Ruth Ley
This week marks the tenth anniversary of the first big survey of microbial diversity in the human body, published in Nature by the Human Microbiome Project (HMP) Consortium, of which I was a member.
Before then, microbiologists knew that the body played host to a large mass of microorganisms — a heady mix of bacteria, along with archaea, fungi and viruses, spread over the skin, in the mouth and in the gut — together dubbed the microbiome. But until 2012, we lacked an inventory of them.
In fact, this inventory — an index of 10 trillion cells belonging to thousands of species, weighing a combined 200 grams in each person — is still incomplete. It’s time to build on this early work (Human Microbiome Project Consortium Nature 486, 207–214; 2012), and revamp the project to represent humanity in all its complexity.
It took a long time to begin that early work, and the pace of change over the past ten years has been stunning. Only once high-throughput gene-sequencing technologies — first developed to investigate the human genome — became cheap and easy enough to use could the HMP begin.
After launching in 2007, the consortium sequenced the DNA of microbes found in and on 242 people from 2 US cities — Boston, Massachusetts, and Houston, Texas, chosen for their proximity to the two pre-eminent sequencing centres of the time, the Broad Institute of MIT and Harvard near Boston, and Baylor College of Medicine in Houston. Our activities were funded by the US National Institutes of Health’s Common Fund, and the project pulled in academic microbiome bioinformaticians to work on the data after we’d generated them.
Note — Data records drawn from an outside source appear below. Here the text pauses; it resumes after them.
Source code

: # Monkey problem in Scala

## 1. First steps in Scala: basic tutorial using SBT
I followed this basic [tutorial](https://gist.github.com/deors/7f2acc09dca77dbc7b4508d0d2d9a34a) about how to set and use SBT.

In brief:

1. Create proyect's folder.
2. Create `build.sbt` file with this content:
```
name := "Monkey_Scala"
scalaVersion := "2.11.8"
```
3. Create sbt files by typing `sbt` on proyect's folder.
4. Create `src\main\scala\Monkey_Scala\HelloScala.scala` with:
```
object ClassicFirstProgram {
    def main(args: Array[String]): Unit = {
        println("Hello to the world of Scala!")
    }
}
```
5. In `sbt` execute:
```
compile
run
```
The result was the first comprehensive catalogue of a healthy US human microbiome: a full list of the genes in the microbes in the gut. The HMP showed that the gut’s cellular organisms consist of thousands of species, with a genetic footprint 150 times the size of the human genome. Eventually, this abundance led biologists to view the microbiome as an environmentally acquired ‘second genome’, hidden in the human host.
Ten years on, we know a whole lot more. The microbiome is essential for the proper functioning of our bodies, key to digesting food and staving off pathogens. Experiments in mice have shown that microbiome compositions affect levels of social engagement and anxiety. Common illnesses such as cardiovascular disease and obesity are linked to distinct microbiomes. How babies acquire their microbiomes — and what influences the microbiomes’ development — is also becoming clearer.
(Given how fundamental microbes are to our health, I still find it astonishing that we outsource so many functions to myriad organisms that we pick up from our environment, starting at birth.)
We have plenty of unanswered academic questions, too. Where did the microbiome first come from in human evolution? How are humanity’s microbiomes different from those of other primates, mammals or animals more generally? How do microbiomes move from person to person? And what do changing diets and sanitized lifestyles mean for the long-term health of the microbiome?
That first analysis ten years ago, recruiting people from just two US cities, miserably failed to capture the true diversity of the human microbiome. We now know that people living in Europe and in North America have less diverse microbiomes than people living in less industrialized regions — but too little is known about differences across groups of humans.
And even less is known about the multitude of other animals that themselves contain multitudes. We know that the microbiomes of captive animals are different from those of animals living in the wild, in much the same ways that industrialized human microbiomes differ from non-industrialized ones. But most of what we know about animal microbes comes from captive-animal studies. As we lose animal diversity to rapid global change, we’re also losing microbiome diversity.
Learning more will require a new consortium, sampling thousands of people and animals. We need wildlife biologists and microbiome scientists working side by side, with crews around the world. Ten years ago, analysis was so new and difficult that we spared little thought for sample acquisition. Now, sample acquisition from sources globally should lead the process.
Some might ask why we need a new, grand, expensive consortium when data are already trickling in — one study at a time, conducted by laboratories working alone. But industrialization moves fast, and modern economic forces have the power to annihilate microbial diversity faster than it can be observed.
A new consortium would empower scientists to finally fill in the microbiome map. It’s like a human census: you don’t wait for individual towns to report their population numbers; you make a single concerted effort to do it consistently and quickly, before it changes.
A vast new diversity analysis of humanity’s microbiome, and of the broader vertebrate microbiome, will finally place our own species’ data in the context of the tree of life. Only then can we truly extend the label ‘human’ to the microbiome.